SECURITIES AND EXCHANGE COMMISSION

WASHINGTON, D.C. 20549

 

 

FORM 8-K

 

 

CURRENT REPORT

PURSUANT TO SECTION 13 OR 15(d)

OF THE SECURITIES EXCHANGE ACT OF 1934

Date of Report (Date of earliest event reported): January 3, 2022 (December 30, 2021)

 

 

ARMSTRONG FLOORING, INC.

(Exact name of registrant as specified in its charter)

 

 

 

Delaware   001-37589   47-4303305

(State or other jurisdiction

of incorporation )

 

(Commission

File No.)

 

(IRS Employer

Identification No.)

 

1770 Hempstead Road

Lancaster, PA

  17605
(Address of principal executive offices)   (Zip code)

Registrant’s telephone number, including area code: (717) 672-9611

Not Applicable

(Former Name or Former Address, if Changed Since Last Report)

 

 

Check the appropriate box below if the Form 8-K filing is intended to simultaneously satisfy the filing obligation of the registrant under any of the following provisions:

 

Written communications pursuant to Rule 425 under the Securities Act (17 CFR 230.425)

 

Soliciting material pursuant to Rule 14a-12 under the Exchange Act (17 CFR 240.14a-12)

 

Pre-commencement communications pursuant to Rule 14d-2(b) under the Exchange Act (17 CFR 240.14d-2(b))

 

Pre-commencement communications pursuant to Rule 13e-4(c) under the Exchange Act (17 CFR 240.13e-4(c))

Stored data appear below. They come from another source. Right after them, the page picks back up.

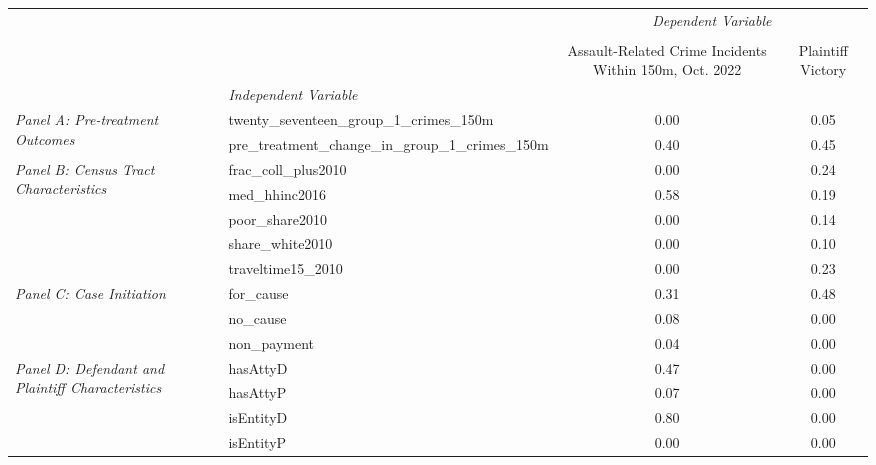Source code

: \begin{tabular}{llcc}
\toprule
 &  & \multicolumn{2}{c}{\textit{Dependent Variable}} \\
\cline{3-4}
\\
 &  & Assault-Related Crime Incidents Within 150m, Oct. 2022 & Plaintiff Victory \\
 & \emph{Independent Variable} &  &  \\
\midrule
\multirow[c]{2}{3cm}{\textit{Panel A: Pre-treatment Outcomes}} & twenty_seventeen_group_1_crimes_150m & 0.00 & 0.05 \\
 & pre_treatment_change_in_group_1_crimes_150m & 0.40 & 0.45 \\
\cline{1-4}
\multirow[c]{5}{3cm}{\textit{Panel B: Census Tract Characteristics}} & frac_coll_plus2010 & 0.00 & 0.24 \\
 & med_hhinc2016 & 0.58 & 0.19 \\
 & poor_share2010 & 0.00 & 0.14 \\
 & share_white2010 & 0.00 & 0.10 \\
 & traveltime15_2010 & 0.00 & 0.23 \\
\cline{1-4}
\multirow[c]{3}{3cm}{\textit{Panel C: Case Initiation}} & for_cause & 0.31 & 0.48 \\
 & no_cause & 0.08 & 0.00 \\
 & non_payment & 0.04 & 0.00 \\
\cline{1-4}
\multirow[c]{4}{3cm}{\textit{Panel D: Defendant and Plaintiff Characteristics}} & hasAttyD & 0.47 & 0.00 \\
 & hasAttyP & 0.07 & 0.00 \\
 & isEntityD & 0.80 & 0.00 \\
 & isEntityP & 0.00 & 0.00 \\
\cline{1-4}
\bottomrule
\end{tabular}

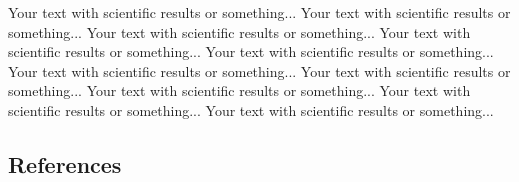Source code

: \documentclass[final]{beamer}
\begin{document}
\begin{frame}[t]
\begin{multicols}{3}
Your text with scientific results or something... 
Your text with scientific results or something... 
Your text with scientific results or something... 
Your text with scientific results or something... 
Your text with scientific results or something... 
Your text with scientific results or something... 
Your text with scientific results or something... 
Your text with scientific results or something... 
Your text with scientific results or something... 
Your text with scientific results or something... 




\subsection{References}
{}



\end{multicols}

\end{frame}
\end{document}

Indicate by check mark whether the registrant is an emerging growth company as defined in Rule 405 of the Securities Act of 1933 (§230.405 of this chapter) or Rule 12b-2 of the Securities Exchange Act of 1934 (§240.12b-2 of this chapter).

Emerging growth company

If an emerging growth company, indicate by check mark if the registrant has elected not to use the extended transition period for complying with any new or revised financial accounting standards provided pursuant to Section 13(a) of the Exchange Act.

Securities registered pursuant to Section 12(b) of the Act:

 

Title of each class

 

Trading

Symbol(s)

 

Name of each exchange

on which registered

Common Stock, $0.0001 par value   AFI   New York Stock Exchange

 

 

 


Item 1.01 Entry into a Material Definitive Agreement

On December 31, 2021, Armstrong Flooring, Inc. (the “Company”), announced that it entered into an ABL Amendment (as defined below) and a Term Loan Amendment (as defined below), that became effective as of December 30, 2021 (the “Effective Date”), each of which is described in greater detail below. In connection with the Term Loan Amendment, Pathlight Capital LP, in its capacity as the Company’s current term loan lender, loaned the Company and the Company’s subsidiary, Armstrong Flooring Pty Ltd (the “Australian Borrower”), additional term loans in an aggregate principal amount of $35 million (the “Incremental Term Loan”) to support the Company.

The Company also announced it retained Houlihan Lokey Capital, Inc. (“Houlihan”) to assist with a process for the sale of the Company and with the consideration of other strategic alternatives. Based on all the factors deemed relevant by the Board of Directors of the Company (the “Board”), the Board determined this process to be in the best interests of the Company and that a sale of the Company or another strategic transaction are the best means to maximize value for the Company’s stockholders and other stakeholders.

Please see below for a discussion of certain risks and uncertainties facing the Company in connection with the process for consideration of a sale of the Company and other strategic alternatives, the terms of the ABL Amendment and Term Loan Amendment, the Company’s operational performance, and related matters. The Company undertakes no obligation to provide further disclosure, unless and until a definitive agreement is executed, regarding the status of the process for consideration of a sale of the Company and other strategic alternatives, and does not presently intend to make such disclosure.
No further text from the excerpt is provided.